In the general classification, the distance between the CEJ and the FBC in the buccal type was the greatest (2.71 ± 0.75 mm), and the distance in the middle type was the shortest (2.07 ± 0.39 mm). The thickness of the apex BBW of the buccal type (1.60 ± 0.93 mm) was smaller than that of the other two types. It was shown that patients with the buccal type have lower alveolar bone height and a thinner BBW, and the risk of immediate implantation was greater than in the other two types. This was basically consistent with previous reports in the literature.,

In this study, the buccal type was further divided into 3 subtypes. After measurement and statistical analysis, the thickness of the BBW of subtype III (0.74 ± 0.43 mm, 0.81 ± 0.36 mm) was thinner than that of subclasses I and II at 4 mm apical to the CEJ and in the middle of the root, with a statistically significant difference (p < 0.05). Most of the long axis of teeth in subtype III was too incline to the buccal side, and the bone wall on that side was very thin. This study determined that the thickness of the BBW was 0 mm, or extremely thin, which was difficult to measure. After tooth extraction, the bone wall on the buccal side is especially atrophic and absorbed, which may easily lead to bone defects. If this type of tooth is extracted, with the implant inserted along the long axis of the tooth, bone fracture is prone to occur, which affects the initial stability of the implant and eventually leads to implant failure. Therefore, patients with subtype III have the highest implant risk. When implant surgery is planned, the palatal bone wall needs to be fully utilized, and bone grafting should be performed if necessary. At the apex, the thickness of the BBW of subtype I (2.52 ± 0.75 mm) was thicker than in subgroup II (1.48 ± 0.26 mm), with a statistically significant difference (p < 0.05). The results showed that the implantation conditions of subclass I were the most ideal among the three subclasses, and it was more suitable for immediate implantation.
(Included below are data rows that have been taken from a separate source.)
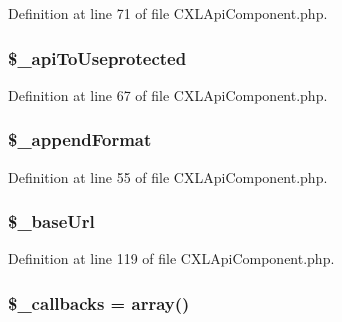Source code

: Definition at line 71 of file CXLApiComponent.php.

\hypertarget{classCXLApiComponent_abdfb5848bea7acb66e39972358f344a8}{
\subsubsection[{\$\_\-apiToUseprotected}]{\setlength{\rightskip}{0pt plus 5cm}\$\_\-apiToUseprotected}}
\label{classCXLApiComponent_abdfb5848bea7acb66e39972358f344a8}


Definition at line 67 of file CXLApiComponent.php.

\hypertarget{classCXLApiComponent_ae027f791b6a2fc198dfabc3e2693f585}{
\subsubsection[{\$\_\-appendFormat}]{\setlength{\rightskip}{0pt plus 5cm}\$\_\-appendFormat}}
\label{classCXLApiComponent_ae027f791b6a2fc198dfabc3e2693f585}


Definition at line 55 of file CXLApiComponent.php.

\hypertarget{classCXLApiComponent_ae5c686cdf8e6a089b6296dcb659f6d01}{
\subsubsection[{\$\_\-baseUrl}]{\setlength{\rightskip}{0pt plus 5cm}\$\_\-baseUrl}}
\label{classCXLApiComponent_ae5c686cdf8e6a089b6296dcb659f6d01}


Definition at line 119 of file CXLApiComponent.php.

\hypertarget{classCXLApiComponent_ae1d5e7a4a34ac8fa4dbdef28983a1fcc}{
\subsubsection[{\$\_\-callbacks}]{\setlength{\rightskip}{0pt plus 5cm}\$\_\-callbacks = array()}}
\label{classCXLApiComponent_ae1d5e7a4a34ac8fa4dbdef28983a1fcc}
In most Chinese people, the BBW of the maxillary central incisor is relatively thin, so the height of the alveolar crest and the thickness of the BBW should be accurately measured by CBCT before immediate implantation. Smoking, gender, age, and the position of the root in alveolar bone are all important factors that need to be considered before immediate implantation.

Declaration of Competing Interest

The authors have no conflicts of interest relevant to this article.